We had rights to all of our data, and we were starting to get science out of that by using analytics to solve problems that traditionally were only solved by experimenting on people. We were starting to model things that historically couldn't be modeled. It was the combination of better tools, high-powered compute environments like Amazon and just smarter people.
When I got the call about Qlik, I said, 'I'm in one vertical, life sciences -- imagine applying analytics across all verticals.' Any industry there is, it needs analytics..
Was Medidata a Qlik user?
No. They were a Tableau user. So I know the competition. I was familiar with the [Qlik] tool set. I have a bunch of friends in my network who were loyal Qlik users, so that informed my decision to take the job, as well.
How will you apply that experience as Qlik CEO?
I've been through scaling situations before where companies needed to break through to the next level and grow. We doubled the size of [Medidata] in terms of employees. I've been through growth phases. I know how to grow a company profitably and correctly.
Is that the position Qlik is in now, that it needs to grow?
Yeah. We're positioning ourselves to really take advantage of this next wave of the analytics economy. Data is going to be the currency of the future. It's a huge market. We're well-positioned to grow, and as we add capabilities like Augmented intelligence and hybrid cloud, I do expect the company to grow.
Qlik was taken private a couple years ago. What is its status now -- is it healthy and thriving or in need of a helping hand?
I think the company's got a hugely solid foundation. There are three things that make a successful business.
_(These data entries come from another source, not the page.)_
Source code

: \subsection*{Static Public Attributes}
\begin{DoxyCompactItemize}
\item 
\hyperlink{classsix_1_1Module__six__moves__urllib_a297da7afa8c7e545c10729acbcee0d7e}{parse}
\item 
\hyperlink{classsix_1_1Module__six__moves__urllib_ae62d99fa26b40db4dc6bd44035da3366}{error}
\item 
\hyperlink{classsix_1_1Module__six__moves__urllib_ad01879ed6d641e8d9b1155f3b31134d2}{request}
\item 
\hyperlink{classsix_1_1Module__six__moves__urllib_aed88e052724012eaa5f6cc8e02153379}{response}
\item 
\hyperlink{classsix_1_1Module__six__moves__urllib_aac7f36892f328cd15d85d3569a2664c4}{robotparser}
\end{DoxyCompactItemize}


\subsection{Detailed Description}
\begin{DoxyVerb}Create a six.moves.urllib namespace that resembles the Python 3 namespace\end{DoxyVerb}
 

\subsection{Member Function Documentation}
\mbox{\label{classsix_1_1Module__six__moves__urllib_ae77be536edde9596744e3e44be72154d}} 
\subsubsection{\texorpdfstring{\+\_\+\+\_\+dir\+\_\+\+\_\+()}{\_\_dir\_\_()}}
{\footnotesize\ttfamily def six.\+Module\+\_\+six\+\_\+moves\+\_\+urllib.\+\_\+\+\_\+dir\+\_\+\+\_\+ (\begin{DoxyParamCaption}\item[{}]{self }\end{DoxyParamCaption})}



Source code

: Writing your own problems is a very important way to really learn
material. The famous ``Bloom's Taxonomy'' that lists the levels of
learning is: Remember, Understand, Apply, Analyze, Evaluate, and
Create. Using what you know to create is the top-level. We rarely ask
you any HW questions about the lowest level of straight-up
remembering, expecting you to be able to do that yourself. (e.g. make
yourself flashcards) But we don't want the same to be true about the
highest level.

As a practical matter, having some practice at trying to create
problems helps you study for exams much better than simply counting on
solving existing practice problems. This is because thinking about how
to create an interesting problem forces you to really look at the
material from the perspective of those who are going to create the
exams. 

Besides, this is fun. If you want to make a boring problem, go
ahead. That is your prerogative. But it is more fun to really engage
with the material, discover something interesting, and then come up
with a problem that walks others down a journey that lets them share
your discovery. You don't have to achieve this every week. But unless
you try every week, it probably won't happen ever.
You have to have a good product. It's hard to sell a bad product, and Qlik unequivocally has a great product. Second thing is, you have to have a good customer base. We added 4,000 new customers last year. The last thing is great people. You walk around this office, people are loyal and passionate about what they do.
There's been increased competition in the market. That's no secret, and we're responding to that now. Do we have work to do? Absolutely. But we have everything we need to do that.
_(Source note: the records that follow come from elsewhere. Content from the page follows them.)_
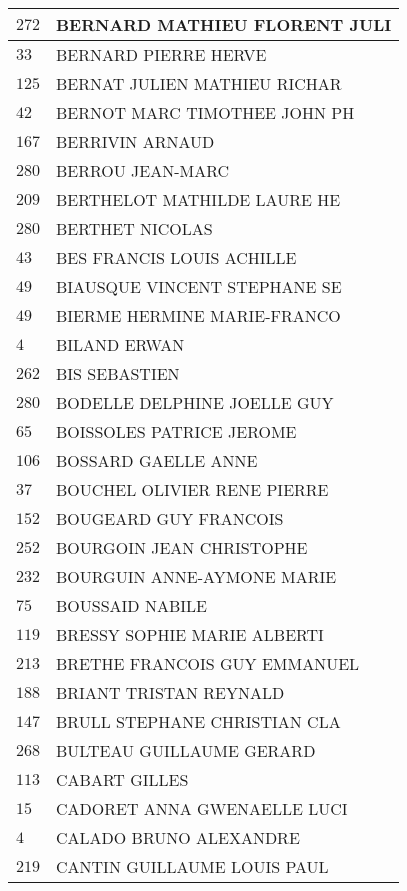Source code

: \begin{xltabular}{\linewidth}{|l|X|}
    \hline
    $272$ & BERNARD MATHIEU FLORENT JULI \\
    \hline
    $33$ & BERNARD PIERRE HERVE \\
    \hline
    $125$ & BERNAT JULIEN MATHIEU RICHAR \\
    \hline
    $42$ & BERNOT MARC TIMOTHEE JOHN PH \\
    \hline
    $167$ & BERRIVIN ARNAUD \\
    \hline
    $280$ & BERROU JEAN-MARC \\
    \hline
    $209$ & BERTHELOT MATHILDE LAURE HE \\
    \hline
    $280$ & BERTHET NICOLAS \\
    \hline
    $43$ & BES FRANCIS LOUIS ACHILLE \\
    \hline
    $49$ & BIAUSQUE VINCENT STEPHANE SE \\
    \hline
    $49$ & BIERME HERMINE MARIE-FRANCO \\
    \hline
    $4$ & BILAND ERWAN \\
    \hline
    $262$ & BIS SEBASTIEN \\
    \hline
    $280$ & BODELLE DELPHINE JOELLE GUY \\
    \hline
    $65$ & BOISSOLES PATRICE JEROME \\
    \hline
    $106$ & BOSSARD GAELLE ANNE \\
    \hline
    $37$ & BOUCHEL OLIVIER RENE PIERRE \\
    \hline
    $152$ & BOUGEARD GUY FRANCOIS \\
    \hline
    $252$ & BOURGOIN JEAN CHRISTOPHE \\
    \hline
    $232$ & BOURGUIN ANNE-AYMONE MARIE \\
    \hline
    $75$ & BOUSSAID NABILE \\
    \hline
    $119$ & BRESSY SOPHIE MARIE ALBERTI \\
    \hline
    $213$ & BRETHE FRANCOIS GUY EMMANUEL \\
    \hline
    $188$ & BRIANT TRISTAN REYNALD \\
    \hline
    $147$ & BRULL STEPHANE CHRISTIAN CLA \\
    \hline
    $268$ & BULTEAU GUILLAUME GERARD \\
    \hline
    $113$ & CABART GILLES \\
    \hline
    $15$ & CADORET ANNA GWENAELLE LUCI \\
    \hline
    $4$ & CALADO BRUNO ALEXANDRE \\
    \hline
    $219$ & CANTIN GUILLAUME LOUIS PAUL \\

\end{xltabular}

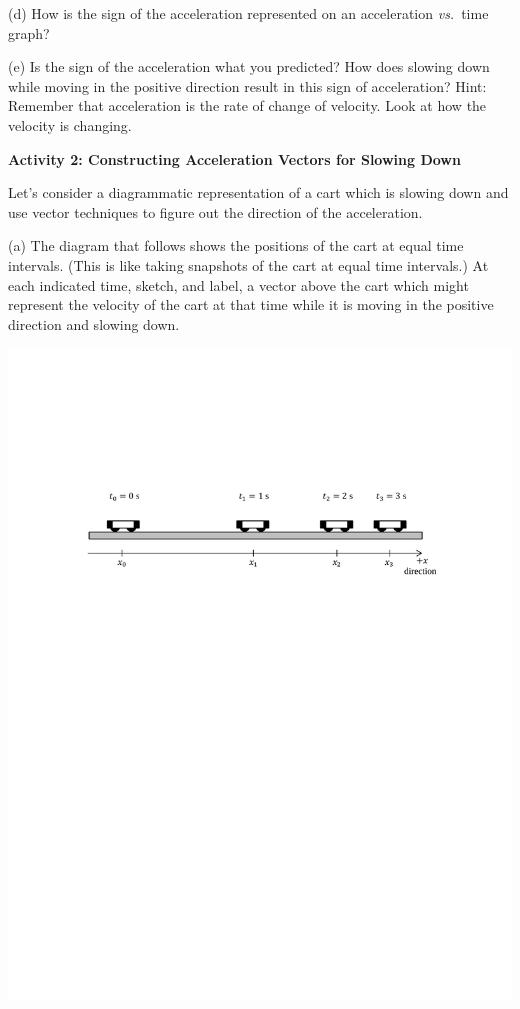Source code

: (d) How is the sign of the acceleration represented on an acceleration \textit{vs.}~time
graph? 
\answerspace{15mm}

\pagebreak[3]
(e) Is the sign of the acceleration what you predicted? How does slowing down while moving in the positive direction result in this sign of acceleration? Hint: Remember that acceleration is the rate of change of velocity. Look at how the velocity is changing.
\answerspace{20mm}

\textbf{Activity 2: Constructing Acceleration Vectors for Slowing Down}

Let's consider a diagrammatic representation of a cart which is slowing down
and use vector techniques to figure out the direction of the acceleration.


(a) The diagram that follows shows the positions of the cart at equal time intervals.
(This is like taking snapshots of the cart at equal time intervals.) At each
indicated time, sketch, and label, a vector above the cart which might represent the velocity
of the cart at that time while it is moving in the positive direction and slowing down.

\vspace{0.5cm}
{\par\centering \includegraphics{slowing/carts_slowing.pdf} \par}
\vspace{0.5cm}

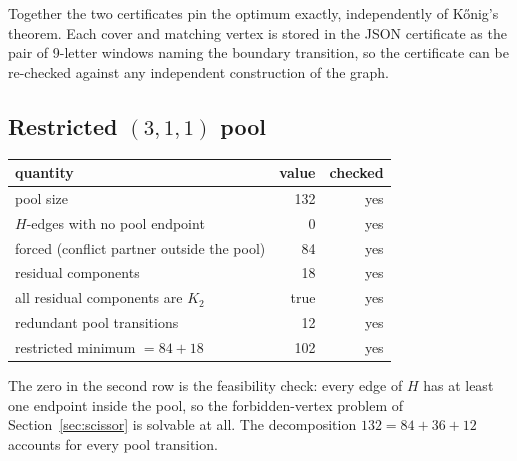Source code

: Together the two certificates pin the optimum exactly, independently of
K\H{o}nig's theorem. Each cover and matching vertex is stored in the JSON
certificate as the pair of 9-letter windows naming the boundary transition, so
the certificate can be re-checked against any independent construction of the
graph.

\subsection*{Restricted \texorpdfstring{\((3,1,1)\)}{(3,1,1)} pool}

\begin{center}
\begin{tabular}{lrr}
\toprule
quantity & value & checked \\
\midrule
pool size & 132 & yes \\
\(H\)-edges with no pool endpoint & 0 & yes \\
forced (conflict partner outside the pool) & 84 & yes \\
residual components & 18 & yes \\
all residual components are \(K_2\) & true & yes \\
redundant pool transitions & 12 & yes \\
restricted minimum \(=84+18\) & 102 & yes \\
\bottomrule
\end{tabular}
\end{center}

The zero in the second row is the feasibility check: every edge of \(H\) has at
least one endpoint inside the pool, so the forbidden-vertex problem of
Section~\ref{sec:scissor} is solvable at all. The decomposition
\(132=84+36+12\) accounts for every pool transition.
Are there any changes in the works, either on the technology side or on the marketing, sales and support side?
The only change would be faster and louder. We can be better at marketing our success stories. In North America, Tableau gets a lot of attention, and I think that's just because we're not telling our story. You're going to see us be a lot more vocal telling our story and talking about our success.
And you'll see me, just given my background, operationally pushing for continued velocity on the engineering side of things. If you ask me what I want to do, I really want to focus on that. I'm a product development guy by training.
Are you adding to the development team?
We're refocusing our development efforts. For the things that are really important, we're putting our full weight behind them. We have done some reorganization in our research and development department to get more people behind the keyboard coding. It's just getting focused.
Mike CaponeQlik CEO
We don't talk about R&D investment, but I'll tell you we spend plenty. Our innovation agenda is well-funded today. That doesn't mean I'm not going to pound on the table and get every ounce of productivity I can.
It's a competitive landscape, and I'm not naïve about Power BI and Tableau. They're good competitors with good products and we have to be at our best to win.
There were some layoffs last year, and then, in January, reports of a 10% head count reduction, mostly in sales. Was that your call? And why the downsizing?
That wasn't my call, per se. There was an interim CEO in place, but I was aware of [the layoff plan] coming in. Strategically, I agreed with it. The reorganization of the sales force was a case of less is more. We have a beautiful partner ecosystem and, for the commercial space, which is the lower end of the market, they do a really good job.
We also had people covering that space, so it was crowded and there were collisions. We said, 'Let's let the partners be the partners.' We're going to really focus direct sales on enterprise and strategic accounts. Those are more specialized, and they take relationships.
And we outsourced some of our demand generation capabilities. Our overall selling capacity hasn't changed. It's just going through different partners.
Is the ultimate aim to sell the company or take it public again?
There's no real predetermined strategy other than we want to increase the value of the company. We're going to do that through growing revenue in conjunction with a continued migration to subscription and SaaS. But we don't sit around saying, 'In X number of years, we're going to sell.' We just say, 'Let's do the best we can,' and, usually, the rest takes care of itself at that point.
I didn't sign on for any set period of time. Right now, it's just about winning in the market and getting to that subscription SaaS model as effectively as possible.
Is your experience with subscription models part of why you were brought in as Qlik CEO?
Yeah, I was joking with people that that's all I've ever done. I understand perpetual licensing; I used to buy a lot of it. But we want to have a healthy mix of both.
And there's no forced march. We're not calling up our customers and saying, 'Next renewal, you're going to subscription.' We're saying, 'If you want to go to subscription, we have that.' And the market is taking care of that. The days of huge capital expenditures are over. People want to do Opex.